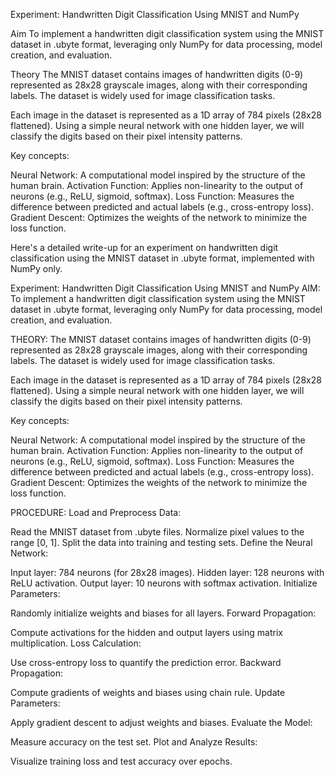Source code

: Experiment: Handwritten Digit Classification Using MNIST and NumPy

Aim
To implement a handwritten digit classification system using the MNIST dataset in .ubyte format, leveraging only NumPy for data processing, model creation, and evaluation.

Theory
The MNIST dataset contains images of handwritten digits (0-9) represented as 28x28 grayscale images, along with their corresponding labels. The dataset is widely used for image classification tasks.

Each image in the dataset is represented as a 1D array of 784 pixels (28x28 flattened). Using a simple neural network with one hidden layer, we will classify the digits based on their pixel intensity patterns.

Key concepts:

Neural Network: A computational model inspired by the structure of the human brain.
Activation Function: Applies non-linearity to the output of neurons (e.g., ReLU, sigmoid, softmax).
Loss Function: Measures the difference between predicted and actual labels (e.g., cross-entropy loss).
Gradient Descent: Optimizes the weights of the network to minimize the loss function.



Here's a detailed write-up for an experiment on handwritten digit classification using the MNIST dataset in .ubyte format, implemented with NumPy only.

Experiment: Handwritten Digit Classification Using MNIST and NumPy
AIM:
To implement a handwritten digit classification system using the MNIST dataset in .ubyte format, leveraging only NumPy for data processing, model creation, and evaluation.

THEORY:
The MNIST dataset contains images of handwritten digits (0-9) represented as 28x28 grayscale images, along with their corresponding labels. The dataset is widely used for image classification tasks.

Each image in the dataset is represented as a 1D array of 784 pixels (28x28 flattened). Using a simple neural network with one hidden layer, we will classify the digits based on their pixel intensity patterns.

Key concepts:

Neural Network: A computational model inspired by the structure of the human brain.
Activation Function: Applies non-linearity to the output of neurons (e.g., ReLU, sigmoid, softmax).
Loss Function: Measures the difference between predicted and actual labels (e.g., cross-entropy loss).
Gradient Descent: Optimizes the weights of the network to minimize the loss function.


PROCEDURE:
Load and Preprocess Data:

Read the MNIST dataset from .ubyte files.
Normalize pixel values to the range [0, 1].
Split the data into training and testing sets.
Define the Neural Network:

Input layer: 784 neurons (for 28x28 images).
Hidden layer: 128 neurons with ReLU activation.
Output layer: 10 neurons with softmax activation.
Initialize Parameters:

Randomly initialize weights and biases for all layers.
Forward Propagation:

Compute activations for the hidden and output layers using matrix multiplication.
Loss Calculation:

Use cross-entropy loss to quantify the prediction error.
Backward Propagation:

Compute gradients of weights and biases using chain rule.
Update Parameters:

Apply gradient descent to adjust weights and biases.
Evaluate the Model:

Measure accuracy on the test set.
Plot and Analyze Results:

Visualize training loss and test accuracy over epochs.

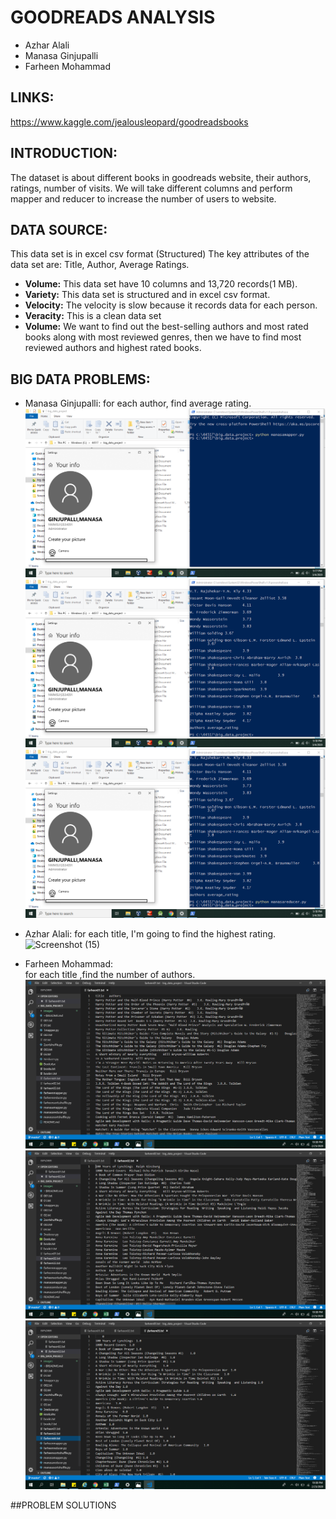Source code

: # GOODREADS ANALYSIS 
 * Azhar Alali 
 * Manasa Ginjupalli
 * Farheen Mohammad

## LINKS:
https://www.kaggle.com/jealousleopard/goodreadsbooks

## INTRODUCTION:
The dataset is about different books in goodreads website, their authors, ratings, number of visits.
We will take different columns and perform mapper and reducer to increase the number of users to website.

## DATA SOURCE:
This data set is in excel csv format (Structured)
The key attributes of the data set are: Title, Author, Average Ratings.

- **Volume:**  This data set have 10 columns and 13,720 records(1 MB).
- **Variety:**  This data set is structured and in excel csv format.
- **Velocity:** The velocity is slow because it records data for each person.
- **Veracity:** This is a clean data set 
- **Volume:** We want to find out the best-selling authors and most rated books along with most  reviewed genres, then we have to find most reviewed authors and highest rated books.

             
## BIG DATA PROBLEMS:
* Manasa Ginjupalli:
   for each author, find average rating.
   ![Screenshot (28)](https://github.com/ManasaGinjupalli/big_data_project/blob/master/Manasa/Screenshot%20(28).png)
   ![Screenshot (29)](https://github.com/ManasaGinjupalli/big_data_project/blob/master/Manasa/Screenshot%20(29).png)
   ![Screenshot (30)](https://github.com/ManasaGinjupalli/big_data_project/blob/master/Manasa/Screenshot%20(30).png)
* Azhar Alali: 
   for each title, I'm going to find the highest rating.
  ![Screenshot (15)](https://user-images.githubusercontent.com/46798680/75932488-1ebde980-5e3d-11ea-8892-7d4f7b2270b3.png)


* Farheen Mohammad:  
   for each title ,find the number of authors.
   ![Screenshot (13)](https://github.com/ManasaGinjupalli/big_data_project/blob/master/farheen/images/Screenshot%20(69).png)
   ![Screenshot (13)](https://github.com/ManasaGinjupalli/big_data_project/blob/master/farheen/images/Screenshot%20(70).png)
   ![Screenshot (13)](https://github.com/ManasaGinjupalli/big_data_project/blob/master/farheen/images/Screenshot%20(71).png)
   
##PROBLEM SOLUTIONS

Work request
Each record is to be restated word for word; no picture goes in.

The completed task
Source code

: Experiment: Handwritten Digit Classification Using MNIST and NumPy

Aim
To implement a handwritten digit classification system using the MNIST dataset in .ubyte format, leveraging only NumPy for data processing, model creation, and evaluation.

Theory
The MNIST dataset contains images of handwritten digits (0-9) represented as 28x28 grayscale images, along with their corresponding labels. The dataset is widely used for image classification tasks.

Each image in the dataset is represented as a 1D array of 784 pixels (28x28 flattened). Using a simple neural network with one hidden layer, we will classify the digits based on their pixel intensity patterns.

Key concepts:

Neural Network: A computational model inspired by the structure of the human brain.
Activation Function: Applies non-linearity to the output of neurons (e.g., ReLU, sigmoid, softmax).
Loss Function: Measures the difference between predicted and actual labels (e.g., cross-entropy loss).
Gradient Descent: Optimizes the weights of the network to minimize the loss function.



Here's a detailed write-up for an experiment on handwritten digit classification using the MNIST dataset in .ubyte format, implemented with NumPy only.

Experiment: Handwritten Digit Classification Using MNIST and NumPy
AIM:
To implement a handwritten digit classification system using the MNIST dataset in .ubyte format, leveraging only NumPy for data processing, model creation, and evaluation.

THEORY:
The MNIST dataset contains images of handwritten digits (0-9) represented as 28x28 grayscale images, along with their corresponding labels. The dataset is widely used for image classification tasks.

Each image in the dataset is represented as a 1D array of 784 pixels (28x28 flattened). Using a simple neural network with one hidden layer, we will classify the digits based on their pixel intensity patterns.

Key concepts:

Neural Network: A computational model inspired by the structure of the human brain.
Activation Function: Applies non-linearity to the output of neurons (e.g., ReLU, sigmoid, softmax).
Loss Function: Measures the difference between predicted and actual labels (e.g., cross-entropy loss).
Gradient Descent: Optimizes the weights of the network to minimize the loss function.


PROCEDURE:
Load and Preprocess Data:

Read the MNIST dataset from .ubyte files.
Normalize pixel values to the range [0, 1].
Split the data into training and testing sets.
Define the Neural Network:

Input layer: 784 neurons (for 28x28 images).
Hidden layer: 128 neurons with ReLU activation.
Output layer: 10 neurons with softmax activation.
Initialize Parameters:

Randomly initialize weights and biases for all layers.
Forward Propagation:

Compute activations for the hidden and output layers using matrix multiplication.
Loss Calculation:

Use cross-entropy loss to quantify the prediction error.
Backward Propagation:

Compute gradients of weights and biases using chain rule.
Update Parameters:

Apply gradient descent to adjust weights and biases.
Evaluate the Model:

Measure accuracy on the test set.
Plot and Analyze Results:

Visualize training loss and test accuracy over epochs.

Source code

: # GOODREADS ANALYSIS 
 * Azhar Alali 
 * Manasa Ginjupalli
 * Farheen Mohammad

## LINKS:
https://www.kaggle.com/jealousleopard/goodreadsbooks

## INTRODUCTION:
The dataset is about different books in goodreads website, their authors, ratings, number of visits.
We will take different columns and perform mapper and reducer to increase the number of users to website.

## DATA SOURCE:
This data set is in excel csv format (Structured)
The key attributes of the data set are: Title, Author, Average Ratings.

- **Volume:**  This data set have 10 columns and 13,720 records(1 MB).
- **Variety:**  This data set is structured and in excel csv format.
- **Velocity:** The velocity is slow because it records data for each person.
- **Veracity:** This is a clean data set 
- **Volume:** We want to find out the best-selling authors and most rated books along with most  reviewed genres, then we have to find most reviewed authors and highest rated books.

             
## BIG DATA PROBLEMS:
* Manasa Ginjupalli:
   for each author, find average rating.
   ![Screenshot (28)](https://github.com/ManasaGinjupalli/big_data_project/blob/master/Manasa/Screenshot%20(28).png)
   ![Screenshot (29)](https://github.com/ManasaGinjupalli/big_data_project/blob/master/Manasa/Screenshot%20(29).png)
   ![Screenshot (30)](https://github.com/ManasaGinjupalli/big_data_project/blob/master/Manasa/Screenshot%20(30).png)
* Azhar Alali: 
   for each title, I'm going to find the highest rating.
  ![Screenshot (15)](https://user-images.githubusercontent.com/46798680/75932488-1ebde980-5e3d-11ea-8892-7d4f7b2270b3.png)


* Farheen Mohammad:  
   for each title ,find the number of authors.
   ![Screenshot (13)](https://github.com/ManasaGinjupalli/big_data_project/blob/master/farheen/images/Screenshot%20(69).png)
   ![Screenshot (13)](https://github.com/ManasaGinjupalli/big_data_project/blob/master/farheen/images/Screenshot%20(70).png)
   ![Screenshot (13)](https://github.com/ManasaGinjupalli/big_data_project/blob/master/farheen/images/Screenshot%20(71).png)
   
##PROBLEM SOLUTIONS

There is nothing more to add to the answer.